[Entries provided — start]

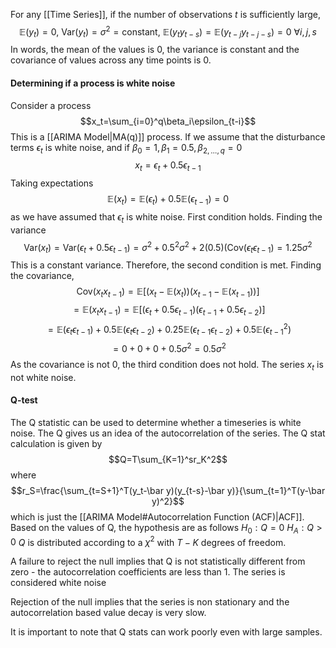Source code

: For any [[Time Series]], if the number of observations $t$ is sufficiently large,$$\mathbb E(y_t)=0,\ \text{Var}(y_t)=\sigma^2=\text{constant},\ \mathbb{E}(y_ty_{t-s})=\mathbb E(y_{t-j}y_{t-j-s})=0\ \forall i,j,s$$In words, the mean of the values is 0, the variance is constant and the covariance of values across any time points is 0.

#### Determining if a process is white noise
Consider a process $$x_t=\sum_{i=0}^q\beta_i\epsilon_{t-i}$$This is a [[ARIMA Model|MA(q)]] process. If we assume that the disturbance terms $\epsilon_t$ is white noise, and if $\beta_0=1, \beta_1=0.5, \beta_{2,\dots,q}=0$
$$x_t=\epsilon_t+0.5\epsilon_{t-1}$$
Taking expectations$$\mathbb E(x_t)=\mathbb E(\epsilon_t)+0.5\mathbb E(\epsilon_{t-1})=0$$as we have assumed that $\epsilon_t$ is white noise. First condition holds. Finding the variance$$\text{Var}(x_t)=\text{Var}(\epsilon_t+0.5\epsilon_{t-1})=\sigma^2+0.5^2\sigma^2+2(0.5)(\text{Cov}(\epsilon_t\epsilon_{t-1})=1.25\sigma^2$$This is a constant variance. Therefore, the second condition is met. Finding the covariance, $$\text{Cov}(x_tx_{t-1})=\mathbb E[(x_t-\mathbb E(x_t))(x_{t-1}-\mathbb E(x_{t-1}))]$$$$=\mathbb E(x_tx_{t-1})=\mathbb E[(\epsilon_t+0.5\epsilon_{t-1})(\epsilon_{t-1}+0.5\epsilon_{t-2})]$$$$=\mathbb E(\epsilon_t\epsilon_{t-1})+0.5\mathbb E(\epsilon_t\epsilon_{t-2})+0.25\mathbb E(\epsilon_{t-1}\epsilon_{t-2})+0.5\mathbb E(\epsilon_{t-1}^2)$$$$=0+0+0+0.5\sigma^2=0.5\sigma^2$$As the covariance is not 0, the third condition does not hold. The series $x_t$ is not white noise.

#### Q-test
The Q statistic can be used to determine whether a timeseries is white noise. The Q gives us an idea of the autocorrelation of the series. The Q stat calculation is given by $$Q=T\sum_{K=1}^sr_K^2$$where $$r_S=\frac{\sum_{t=S+1}^T(y_t-\bar y)(y_{t-s}-\bar y)}{\sum_{t=1}^T(y-\bar y)^2}$$which is just the [[ARIMA Model#Autocorrelation Function (ACF)|ACF]]. Based on the values of Q, the hypothesis are as follows
$H_0: Q=0$
$H_A:Q>0$
$Q$ is distributed according to a $\chi^2$ with $T-K$ degrees of freedom. 

A failure to reject the null implies that Q is not statistically different from zero - the autocorrelation coefficients are less than 1. The series is considered white noise

Rejection of the null implies that the series is non stationary and the autocorrelation based value decay is very slow.

It is important to note that Q stats can work poorly even with large samples.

[Entries provided — finish]

◆ What is required: Pictures do not belong in the copy. Reproduce the rest of the data exactly.

◆ Exercise solution:
Source code

: For any [[Time Series]], if the number of observations $t$ is sufficiently large,$$\mathbb E(y_t)=0,\ \text{Var}(y_t)=\sigma^2=\text{constant},\ \mathbb{E}(y_ty_{t-s})=\mathbb E(y_{t-j}y_{t-j-s})=0\ \forall i,j,s$$In words, the mean of the values is 0, the variance is constant and the covariance of values across any time points is 0.

#### Determining if a process is white noise
Consider a process $$x_t=\sum_{i=0}^q\beta_i\epsilon_{t-i}$$This is a [[ARIMA Model|MA(q)]] process. If we assume that the disturbance terms $\epsilon_t$ is white noise, and if $\beta_0=1, \beta_1=0.5, \beta_{2,\dots,q}=0$
$$x_t=\epsilon_t+0.5\epsilon_{t-1}$$
Taking expectations$$\mathbb E(x_t)=\mathbb E(\epsilon_t)+0.5\mathbb E(\epsilon_{t-1})=0$$as we have assumed that $\epsilon_t$ is white noise. First condition holds. Finding the variance$$\text{Var}(x_t)=\text{Var}(\epsilon_t+0.5\epsilon_{t-1})=\sigma^2+0.5^2\sigma^2+2(0.5)(\text{Cov}(\epsilon_t\epsilon_{t-1})=1.25\sigma^2$$This is a constant variance. Therefore, the second condition is met. Finding the covariance, $$\text{Cov}(x_tx_{t-1})=\mathbb E[(x_t-\mathbb E(x_t))(x_{t-1}-\mathbb E(x_{t-1}))]$$$$=\mathbb E(x_tx_{t-1})=\mathbb E[(\epsilon_t+0.5\epsilon_{t-1})(\epsilon_{t-1}+0.5\epsilon_{t-2})]$$$$=\mathbb E(\epsilon_t\epsilon_{t-1})+0.5\mathbb E(\epsilon_t\epsilon_{t-2})+0.25\mathbb E(\epsilon_{t-1}\epsilon_{t-2})+0.5\mathbb E(\epsilon_{t-1}^2)$$$$=0+0+0+0.5\sigma^2=0.5\sigma^2$$As the covariance is not 0, the third condition does not hold. The series $x_t$ is not white noise.

#### Q-test
The Q statistic can be used to determine whether a timeseries is white noise. The Q gives us an idea of the autocorrelation of the series. The Q stat calculation is given by $$Q=T\sum_{K=1}^sr_K^2$$where $$r_S=\frac{\sum_{t=S+1}^T(y_t-\bar y)(y_{t-s}-\bar y)}{\sum_{t=1}^T(y-\bar y)^2}$$which is just the [[ARIMA Model#Autocorrelation Function (ACF)|ACF]]. Based on the values of Q, the hypothesis are as follows
$H_0: Q=0$
$H_A:Q>0$
$Q$ is distributed according to a $\chi^2$ with $T-K$ degrees of freedom. 

A failure to reject the null implies that Q is not statistically different from zero - the autocorrelation coefficients are less than 1. The series is considered white noise

Rejection of the null implies that the series is non stationary and the autocorrelation based value decay is very slow.

It is important to note that Q stats can work poorly even with large samples.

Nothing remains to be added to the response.